Feature Articles


A 401(k) Checkup to Keep Your Retirement Savings in Shape
By Clifton Linton
Senior Writer, mPower

 

Carmela Elco's fall ritual isn't raking leaves -- it's giving her 401(k) plan a thorough checkup.

Over the course of a few weeks every autumn, she pokes and prods her plan to make sure that it remains healthy and that she gets the most out of it so she can stay on track for retirement.

Why do it in the fall? Because, she said, the first two quarters of the year are busy with paying off the holiday bills and doing taxes. "In the fall, you know what you have put in. As far as the market goes, you know what's going on," she added.

Doing a checkup in the fall still gives her time to make any last-minute adjustments before year-end. It also gets her ready for the coming year.

While 401(k) plans are fairly low-maintenance retirement savings tools, they aren't no maintenance. The government changes the rules affecting plans every couple of years, and employers constantly tweak their plans in response to employee needs. You need to keep up with rule changes, as well as changes in the investment markets, so you can maximize this key retirement benefit.

An annual check-up at a time that works best for you (it doesn't have to be in the fall) is a good way to do this. Whenever you do it, it'll probably be a lot less uncomfortable than being asked to "turn your head and cough."

Eight-step Checkup

1. Review your plans -- Ask yourself, are you on track to reach your retirement goals? Have you even thought about retirement? What would you like to do in retirement? Are your plans realistic and up-to-date? The American Savings Education Council (www.asec.org) has a "Ballpark Estimate" worksheet that can help you determine how much income you might need in retirement.

2. Maximize your contributions -- If you're not contributing the maximum possible to your plan, try increasing your contributions, suggests Ted Benna, the creator of the first 401(k) plan.

Try boosting your contributions by 1 percent of salary. It may not hurt as much as you think. For example, if you earn $50,000 a year, a 1 percent 401(k) contribution boost is only $500, or about $42 a month.
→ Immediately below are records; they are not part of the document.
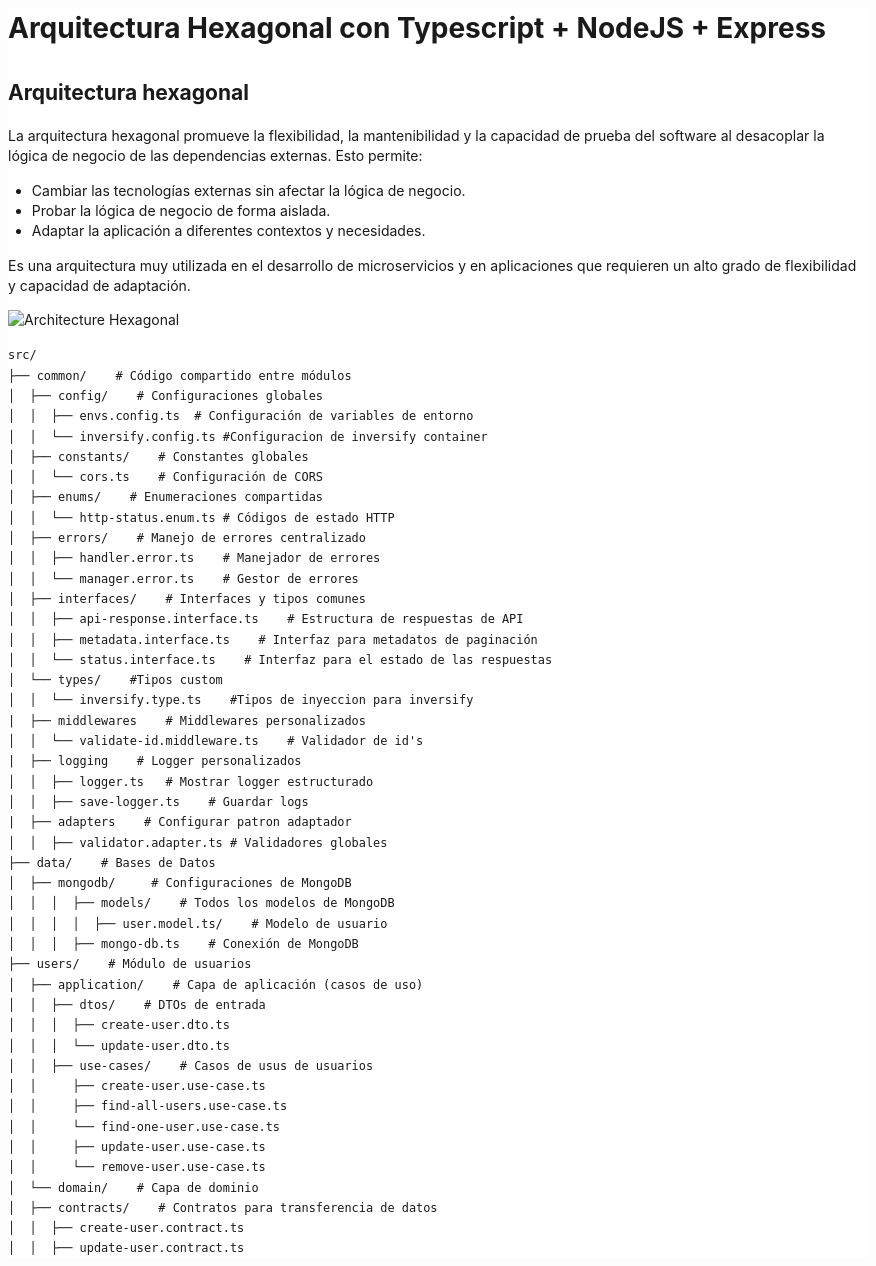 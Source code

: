# Arquitectura Hexagonal con Typescript + NodeJS + Express

## Arquitectura hexagonal

La arquitectura hexagonal promueve la flexibilidad, la mantenibilidad y la capacidad de prueba del software al desacoplar la lógica de negocio de las dependencias externas. Esto permite:

- Cambiar las tecnologías externas sin afectar la lógica de negocio.
- Probar la lógica de negocio de forma aislada.
- Adaptar la aplicación a diferentes contextos y necesidades.

Es una arquitectura muy utilizada en el desarrollo de microservicios y en aplicaciones que requieren un alto grado de flexibilidad y capacidad de adaptación.


![Architecture Hexagonal](https://framerusercontent.com/images/jH3E9Fmr6LqYE5HIAFzwaWnlOos.png)


```plaintext
src/
├── common/    # Código compartido entre módulos
│  ├── config/    # Configuraciones globales
│  │  ├── envs.config.ts  # Configuración de variables de entorno
│  │  └── inversify.config.ts #Configuracion de inversify container
│  ├── constants/    # Constantes globales
│  │  └── cors.ts    # Configuración de CORS
│  ├── enums/    # Enumeraciones compartidas
│  │  └── http-status.enum.ts # Códigos de estado HTTP
│  ├── errors/    # Manejo de errores centralizado
│  │  ├── handler.error.ts    # Manejador de errores
│  │  └── manager.error.ts    # Gestor de errores
│  ├── interfaces/    # Interfaces y tipos comunes
│  │  ├── api-response.interface.ts    # Estructura de respuestas de API
│  │  ├── metadata.interface.ts    # Interfaz para metadatos de paginación
│  │  └── status.interface.ts    # Interfaz para el estado de las respuestas
│  └── types/    #Tipos custom
│  │  └── inversify.type.ts    #Tipos de inyeccion para inversify
|  ├── middlewares    # Middlewares personalizados
│  │  └── validate-id.middleware.ts    # Validador de id's
|  ├── logging    # Logger personalizados
│  │  ├── logger.ts   # Mostrar logger estructurado
│  │  ├── save-logger.ts    # Guardar logs
|  ├── adapters    # Configurar patron adaptador
│  │  ├── validator.adapter.ts # Validadores globales
├── data/    # Bases de Datos
│  ├── mongodb/     # Configuraciones de MongoDB
│  │  │  ├── models/    # Todos los modelos de MongoDB
│  │  │  │  ├── user.model.ts/    # Modelo de usuario
│  │  │  ├── mongo-db.ts    # Conexión de MongoDB
├── users/    # Módulo de usuarios
│  ├── application/    # Capa de aplicación (casos de uso)
│  │  ├── dtos/    # DTOs de entrada
│  │  │  ├── create-user.dto.ts
│  │  │  └── update-user.dto.ts
│  │  ├── use-cases/    # Casos de usus de usuarios
│  │     ├── create-user.use-case.ts
│  │     ├── find-all-users.use-case.ts
│  │     └── find-one-user.use-case.ts
│  │     ├── update-user.use-case.ts
│  │     └── remove-user.use-case.ts
│  └── domain/    # Capa de dominio
│  ├── contracts/    # Contratos para transferencia de datos
│  │  ├── create-user.contract.ts
│  │  ├── update-user.contract.ts
```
If you contributed that amount, extra, each year for 20 years, and if your savings earned an 8 percent annual rate of return, you would end up with an extra $22,881. While that $500-a-year contribution may seem insignificant today, it can really add up over time.
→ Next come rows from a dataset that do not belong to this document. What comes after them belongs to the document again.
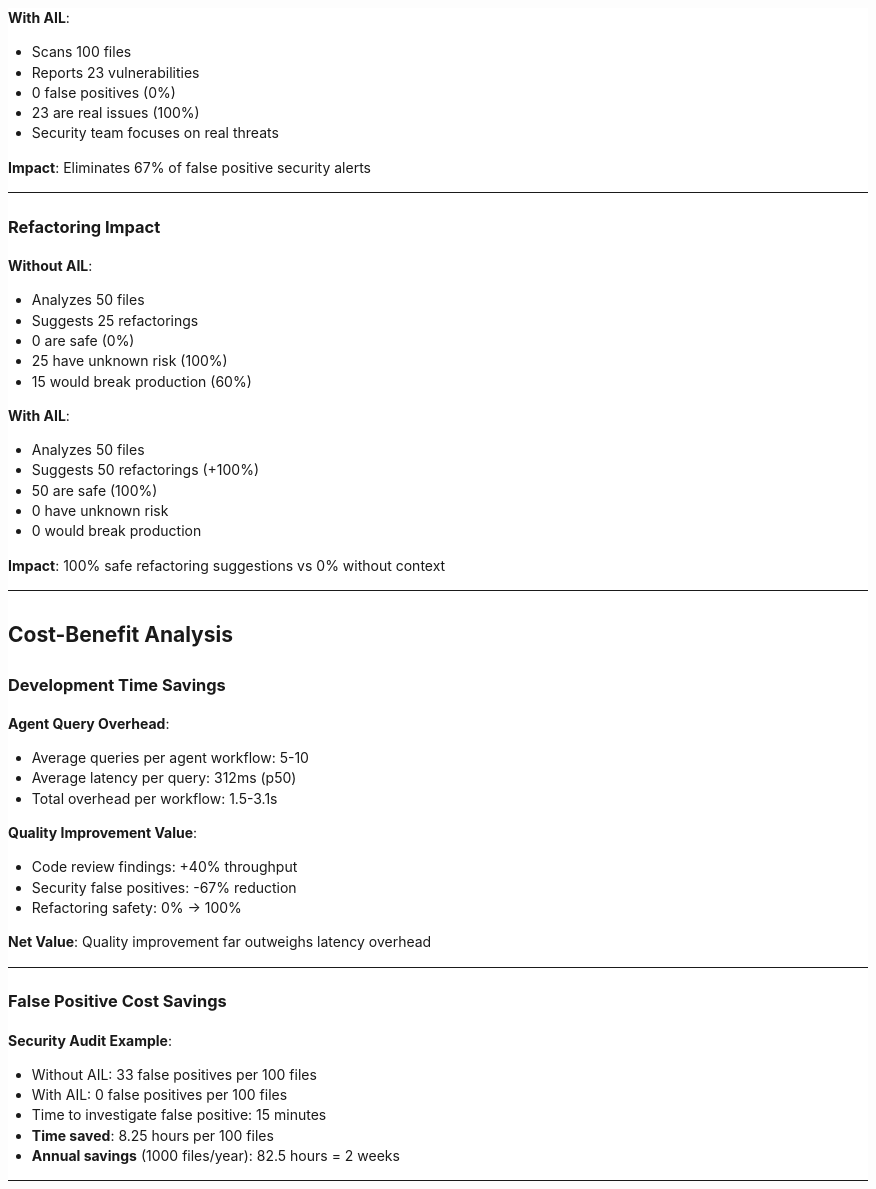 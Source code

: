 **With AIL**:
- Scans 100 files
- Reports 23 vulnerabilities
- 0 false positives (0%)
- 23 are real issues (100%)
- Security team focuses on real threats

**Impact**: Eliminates 67% of false positive security alerts

---

### Refactoring Impact

**Without AIL**:
- Analyzes 50 files
- Suggests 25 refactorings
- 0 are safe (0%)
- 25 have unknown risk (100%)
- 15 would break production (60%)

**With AIL**:
- Analyzes 50 files
- Suggests 50 refactorings (+100%)
- 50 are safe (100%)
- 0 have unknown risk
- 0 would break production

**Impact**: 100% safe refactoring suggestions vs 0% without context

---

## Cost-Benefit Analysis

### Development Time Savings

**Agent Query Overhead**:
- Average queries per agent workflow: 5-10
- Average latency per query: 312ms (p50)
- Total overhead per workflow: 1.5-3.1s

**Quality Improvement Value**:
- Code review findings: +40% throughput
- Security false positives: -67% reduction
- Refactoring safety: 0% → 100%

**Net Value**: Quality improvement far outweighs latency overhead

---

### False Positive Cost Savings

**Security Audit Example**:
- Without AIL: 33 false positives per 100 files
- With AIL: 0 false positives per 100 files
- Time to investigate false positive: 15 minutes
- **Time saved**: 8.25 hours per 100 files
- **Annual savings** (1000 files/year): 82.5 hours = 2 weeks

--- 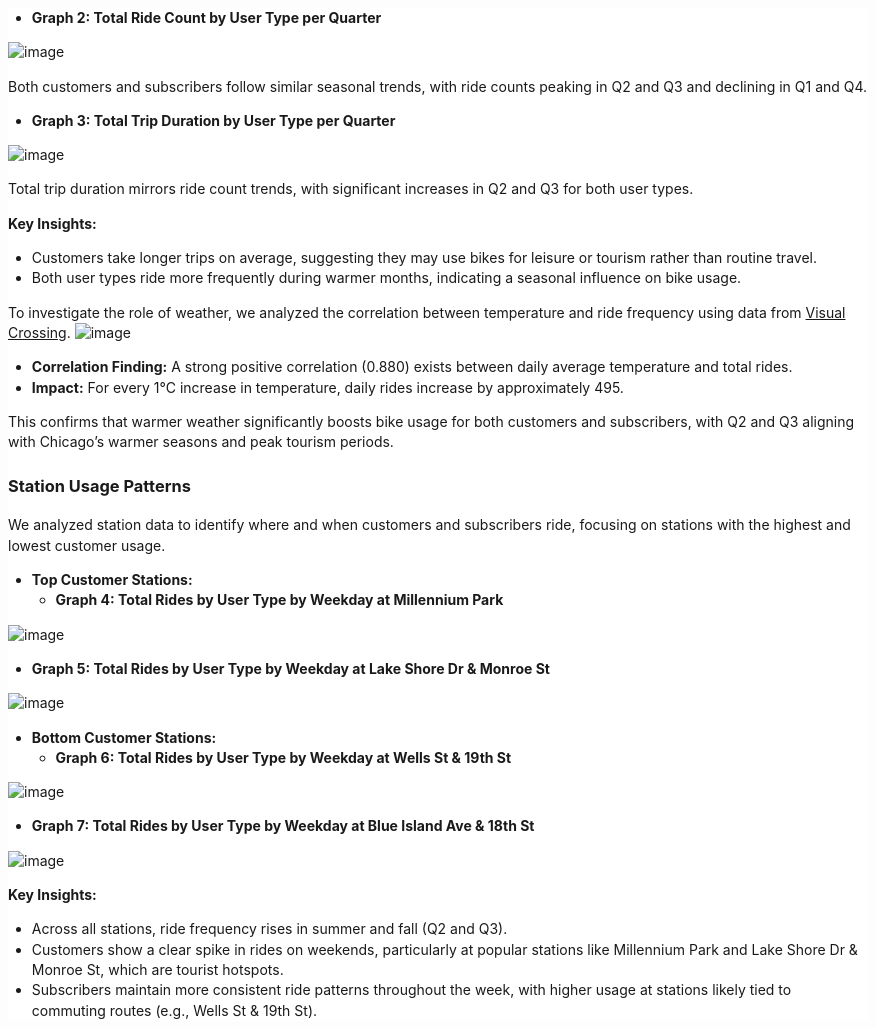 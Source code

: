 - **Graph 2: Total Ride Count by User Type per Quarter**
<img width="748" height="557" alt="image" src="https://github.com/user-attachments/assets/29be51ef-1f4d-4091-a6dd-0f84ca25a3e8" />

  Both customers and subscribers follow similar seasonal trends, with ride counts peaking in Q2 and Q3 and declining in Q1 and Q4.

- **Graph 3: Total Trip Duration by User Type per Quarter**
<img width="748" height="555" alt="image" src="https://github.com/user-attachments/assets/344c33ac-01b4-4a79-9d2b-4fda5852b260" />

  Total trip duration mirrors ride count trends, with significant increases in Q2 and Q3 for both user types.

**Key Insights:**  
- Customers take longer trips on average, suggesting they may use bikes for leisure or tourism rather than routine travel.  
- Both user types ride more frequently during warmer months, indicating a seasonal influence on bike usage.

To investigate the role of weather, we analyzed the correlation between temperature and ride frequency using data from [Visual Crossing](https://www.visualcrossing.com/).
<img width="712" height="531" alt="image" src="https://github.com/user-attachments/assets/9b943710-197b-4088-a364-b84043877412" />

- **Correlation Finding:** A strong positive correlation (0.880) exists between daily average temperature and total rides.  
- **Impact:** For every 1°C increase in temperature, daily rides increase by approximately 495.  

This confirms that warmer weather significantly boosts bike usage for both customers and subscribers, with Q2 and Q3 aligning with Chicago’s warmer seasons and peak tourism periods.

### Station Usage Patterns

We analyzed station data to identify where and when customers and subscribers ride, focusing on stations with the highest and lowest customer usage.

- **Top Customer Stations:**  
  - **Graph 4: Total Rides by User Type by Weekday at Millennium Park**
<img width="1472" height="1064" alt="image" src="https://github.com/user-attachments/assets/1bb0215b-0ba0-454b-98b1-832774c92e1e" />
 
  - **Graph 5: Total Rides by User Type by Weekday at Lake Shore Dr & Monroe St**  
<img width="1493" height="1061" alt="image" src="https://github.com/user-attachments/assets/e01b6546-9d0d-4239-b2a3-415cdeee2234" />

- **Bottom Customer Stations:**  
  - **Graph 6: Total Rides by User Type by Weekday at Wells St & 19th St**
<img width="1472" height="1071" alt="image" src="https://github.com/user-attachments/assets/cb661ab1-0ad5-4442-b116-0bdcd55efa56" />
  
  - **Graph 7: Total Rides by User Type by Weekday at Blue Island Ave & 18th St**  
<img width="1460" height="1072" alt="image" src="https://github.com/user-attachments/assets/7f9c07a0-6581-42a6-9d71-c6b6ce556117" />

**Key Insights:**  
- Across all stations, ride frequency rises in summer and fall (Q2 and Q3).  
- Customers show a clear spike in rides on weekends, particularly at popular stations like Millennium Park and Lake Shore Dr & Monroe St, which are tourist hotspots.  
- Subscribers maintain more consistent ride patterns throughout the week, with higher usage at stations likely tied to commuting routes (e.g., Wells St & 19th St).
Be sure to contribute enough to get a full employer matching contribution, providing one is offered. In many cases employers will match half or more of your contributions, up to a certain percentage of salary.

If you can contribute more, try to put in enough to take advantage of this year's new, higher contribution limits. In 2002, the maximum individual pretaxl 401(k) contribution limit is $11,000, up from $10,500 in 2001. Also, workers age 50 and older are permitted to make an additional $1,000 catch-up contribution, provided such contributions are allowed by their plan.
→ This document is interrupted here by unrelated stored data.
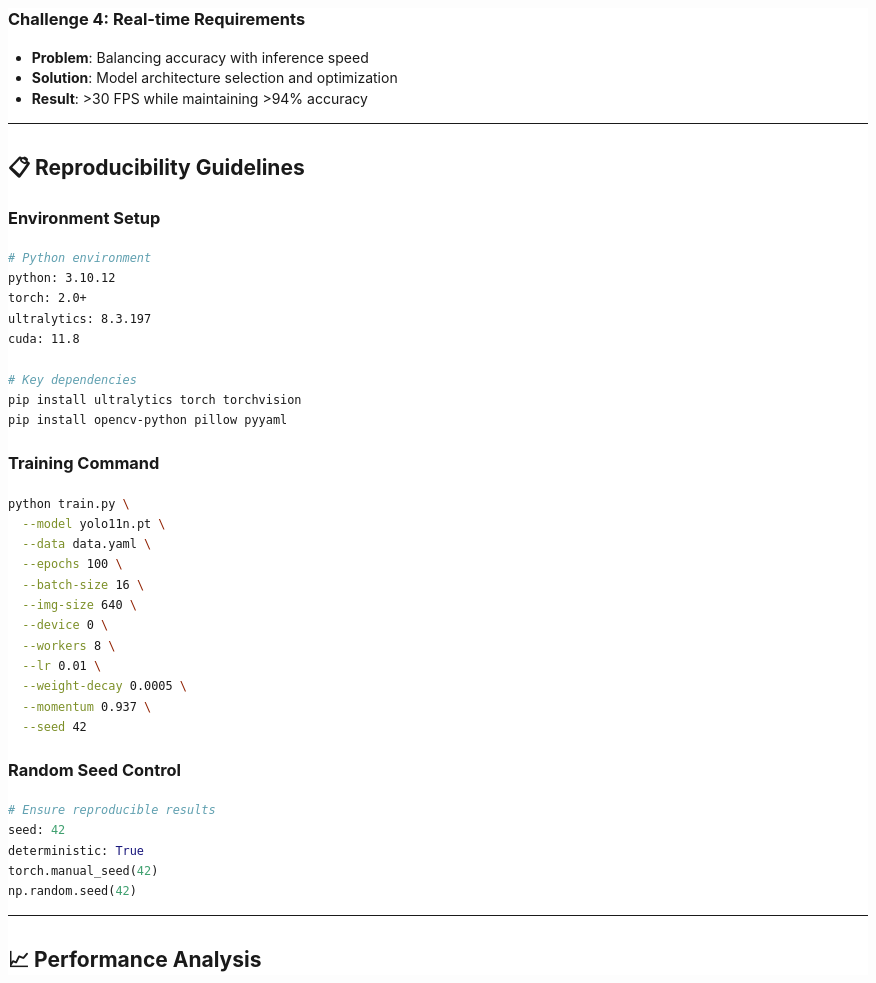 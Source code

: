 ### **Challenge 4: Real-time Requirements**
- **Problem**: Balancing accuracy with inference speed
- **Solution**: Model architecture selection and optimization
- **Result**: >30 FPS while maintaining >94% accuracy

---

## 📋 Reproducibility Guidelines

### **Environment Setup**
```bash
# Python environment
python: 3.10.12
torch: 2.0+
ultralytics: 8.3.197
cuda: 11.8

# Key dependencies
pip install ultralytics torch torchvision
pip install opencv-python pillow pyyaml
```

### **Training Command**
```bash
python train.py \
  --model yolo11n.pt \
  --data data.yaml \
  --epochs 100 \
  --batch-size 16 \
  --img-size 640 \
  --device 0 \
  --workers 8 \
  --lr 0.01 \
  --weight-decay 0.0005 \
  --momentum 0.937 \
  --seed 42
```

### **Random Seed Control**
```python
# Ensure reproducible results
seed: 42
deterministic: True
torch.manual_seed(42)
np.random.seed(42)
```

---

## 📈 Performance Analysis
By the way, if you aren't even enrolled in the 401(k) plan at work, join now -- even if you are only a few years away from retirement. Enrolling will at least give you some extra savings in retirement. It's never too late to start saving.

Strategy: A good way to start saving or to boost your savings is to coordinate your contributions with any raises you receive, suggests Elco, who is also vice president of client services with Resources for Retirement Plans Inc., a 401(k) plan consulting firm. Most of us adjust our spending to our available income. By coordinating a 401(k) contribution increase with a new, larger paycheck, the pain should be less severe than if you try to adjust after getting used to the additional money.

3. Review your allocation -- Ask yourself if your asset allocation is proper for your stage in life. Have you had a major life change in the past year?

As major life events unfold, folks commonly consider changing their allocations because their priorities change. For instance, some folks nearing retirement and worrying about the loss of principal may decide to shift some of their assets into more conservative investments.

4. Rebalance -- Rebalancing is the process of adjusting your portfolio's investments so they match your original allocation. You should have set up this allocation by considering your risk tolerance and developing an investment strategy that would maximize your potential returns for your risk level. When your portfolio gets out of balance, you may stray from your original risk profile. Rebalancing keeps your portfolio risk within your tolerance limits.

 

"(Rebalancing) forces you to sell high and buy low. It increases the overall return of the portfolio over time."
David Wray, president of the Profit Sharing/401(k) Council of America

 

You rebalance by selling assets that make up too large a proportion of your portfolio and using the proceeds to buy back those that have become too small a proportion. The net effect, says David Wray, president of the Profit Sharing/401(k) Council of America, is to "force you to sell high and buy low. It increases the overall return of the portfolio over time."

5. Check beneficiaries -- Your spouse is automatically the primary beneficiary of your 401(k) plan. But, if you are divorced, widowed or remarried, you might consider reviewing your beneficiary designations to make sure the correct person is named.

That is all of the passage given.